# What you should do
Filter the entries below, keeping only lines with the word "repository".

# Given data
----------
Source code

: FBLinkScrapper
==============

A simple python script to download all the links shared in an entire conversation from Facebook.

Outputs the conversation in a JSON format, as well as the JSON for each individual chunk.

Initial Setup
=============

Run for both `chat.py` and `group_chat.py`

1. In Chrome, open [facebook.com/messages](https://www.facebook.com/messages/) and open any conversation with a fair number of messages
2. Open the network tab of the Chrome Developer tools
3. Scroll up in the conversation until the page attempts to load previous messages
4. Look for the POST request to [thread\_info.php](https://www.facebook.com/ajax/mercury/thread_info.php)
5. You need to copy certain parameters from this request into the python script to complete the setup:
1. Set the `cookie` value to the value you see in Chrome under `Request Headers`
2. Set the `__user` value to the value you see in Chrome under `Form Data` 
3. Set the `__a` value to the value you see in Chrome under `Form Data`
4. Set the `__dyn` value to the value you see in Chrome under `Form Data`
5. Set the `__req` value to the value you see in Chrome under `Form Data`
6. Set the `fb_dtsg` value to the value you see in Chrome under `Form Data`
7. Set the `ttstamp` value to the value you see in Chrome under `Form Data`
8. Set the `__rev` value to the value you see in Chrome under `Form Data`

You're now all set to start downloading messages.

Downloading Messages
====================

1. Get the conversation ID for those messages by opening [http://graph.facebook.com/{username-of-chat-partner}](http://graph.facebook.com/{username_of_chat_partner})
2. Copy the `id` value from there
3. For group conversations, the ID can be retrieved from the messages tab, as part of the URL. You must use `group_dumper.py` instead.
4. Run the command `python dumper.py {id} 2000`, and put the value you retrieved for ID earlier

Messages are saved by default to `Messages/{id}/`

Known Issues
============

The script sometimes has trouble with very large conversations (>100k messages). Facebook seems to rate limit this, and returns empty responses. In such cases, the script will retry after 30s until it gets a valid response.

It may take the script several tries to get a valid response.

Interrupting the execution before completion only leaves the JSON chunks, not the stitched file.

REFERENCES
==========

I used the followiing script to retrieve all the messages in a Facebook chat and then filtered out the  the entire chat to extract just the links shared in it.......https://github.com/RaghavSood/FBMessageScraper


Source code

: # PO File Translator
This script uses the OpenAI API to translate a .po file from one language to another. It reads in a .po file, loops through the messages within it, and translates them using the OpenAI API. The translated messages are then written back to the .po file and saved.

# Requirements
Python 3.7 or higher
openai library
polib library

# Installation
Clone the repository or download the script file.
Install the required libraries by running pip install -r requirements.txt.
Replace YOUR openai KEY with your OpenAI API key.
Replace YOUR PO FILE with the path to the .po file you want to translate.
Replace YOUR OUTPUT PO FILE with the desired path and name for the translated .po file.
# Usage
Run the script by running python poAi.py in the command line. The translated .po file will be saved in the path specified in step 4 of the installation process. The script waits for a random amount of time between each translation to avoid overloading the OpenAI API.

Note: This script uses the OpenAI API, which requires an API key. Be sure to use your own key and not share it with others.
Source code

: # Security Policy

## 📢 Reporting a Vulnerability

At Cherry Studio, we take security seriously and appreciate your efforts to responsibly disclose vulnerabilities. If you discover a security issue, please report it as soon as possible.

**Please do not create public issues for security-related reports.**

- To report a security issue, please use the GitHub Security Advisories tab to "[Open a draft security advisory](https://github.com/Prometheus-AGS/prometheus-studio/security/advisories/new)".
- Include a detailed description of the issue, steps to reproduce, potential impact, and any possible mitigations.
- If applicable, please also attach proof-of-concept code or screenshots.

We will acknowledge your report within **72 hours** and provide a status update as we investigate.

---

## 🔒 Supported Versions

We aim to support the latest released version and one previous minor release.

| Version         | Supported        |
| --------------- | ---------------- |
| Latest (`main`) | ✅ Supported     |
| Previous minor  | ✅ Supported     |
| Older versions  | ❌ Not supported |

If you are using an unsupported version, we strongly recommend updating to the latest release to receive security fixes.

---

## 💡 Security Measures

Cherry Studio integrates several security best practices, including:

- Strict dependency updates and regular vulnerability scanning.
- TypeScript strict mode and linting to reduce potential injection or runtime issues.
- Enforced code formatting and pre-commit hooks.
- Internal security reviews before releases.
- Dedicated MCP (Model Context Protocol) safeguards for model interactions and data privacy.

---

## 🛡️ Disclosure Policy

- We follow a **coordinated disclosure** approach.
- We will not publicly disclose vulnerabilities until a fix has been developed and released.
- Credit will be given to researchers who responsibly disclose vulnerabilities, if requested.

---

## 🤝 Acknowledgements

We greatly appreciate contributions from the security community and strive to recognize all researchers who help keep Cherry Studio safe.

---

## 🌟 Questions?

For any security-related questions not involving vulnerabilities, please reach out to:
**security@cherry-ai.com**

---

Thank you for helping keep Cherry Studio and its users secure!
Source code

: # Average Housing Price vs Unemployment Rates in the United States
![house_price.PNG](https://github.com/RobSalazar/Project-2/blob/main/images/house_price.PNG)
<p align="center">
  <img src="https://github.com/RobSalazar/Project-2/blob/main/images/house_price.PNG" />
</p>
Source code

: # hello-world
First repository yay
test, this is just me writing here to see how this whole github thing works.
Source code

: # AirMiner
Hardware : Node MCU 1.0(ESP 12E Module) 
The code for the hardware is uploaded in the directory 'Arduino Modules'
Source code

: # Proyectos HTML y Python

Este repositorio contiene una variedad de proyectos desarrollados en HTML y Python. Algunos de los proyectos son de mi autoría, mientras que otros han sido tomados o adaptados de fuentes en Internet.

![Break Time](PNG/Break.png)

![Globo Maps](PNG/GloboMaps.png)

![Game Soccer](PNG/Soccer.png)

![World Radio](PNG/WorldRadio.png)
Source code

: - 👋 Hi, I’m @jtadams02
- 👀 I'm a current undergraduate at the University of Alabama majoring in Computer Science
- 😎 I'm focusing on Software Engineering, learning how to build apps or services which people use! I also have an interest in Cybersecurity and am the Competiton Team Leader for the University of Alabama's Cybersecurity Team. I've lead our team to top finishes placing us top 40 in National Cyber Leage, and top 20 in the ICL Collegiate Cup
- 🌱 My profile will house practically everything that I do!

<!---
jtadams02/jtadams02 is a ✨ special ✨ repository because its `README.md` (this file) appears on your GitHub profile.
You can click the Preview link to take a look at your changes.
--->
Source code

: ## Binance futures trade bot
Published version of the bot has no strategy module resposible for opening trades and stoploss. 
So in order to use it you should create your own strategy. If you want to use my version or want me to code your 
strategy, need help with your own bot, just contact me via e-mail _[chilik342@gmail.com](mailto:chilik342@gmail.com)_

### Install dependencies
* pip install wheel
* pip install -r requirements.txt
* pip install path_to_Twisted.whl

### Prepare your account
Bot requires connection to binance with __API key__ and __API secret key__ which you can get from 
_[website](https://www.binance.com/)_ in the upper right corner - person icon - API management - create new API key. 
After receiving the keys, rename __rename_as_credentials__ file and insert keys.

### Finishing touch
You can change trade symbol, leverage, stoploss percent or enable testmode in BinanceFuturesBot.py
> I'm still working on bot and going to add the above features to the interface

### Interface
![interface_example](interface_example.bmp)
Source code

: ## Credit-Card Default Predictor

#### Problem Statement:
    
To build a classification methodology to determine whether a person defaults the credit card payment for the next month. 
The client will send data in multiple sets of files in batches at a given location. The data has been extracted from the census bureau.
----------
# Exercise result
Clone the repository or download the script file.
First repository yay
jtadams02/jtadams02 is a ✨ special ✨ repository because its `README.md` (this file) appears on your GitHub profile.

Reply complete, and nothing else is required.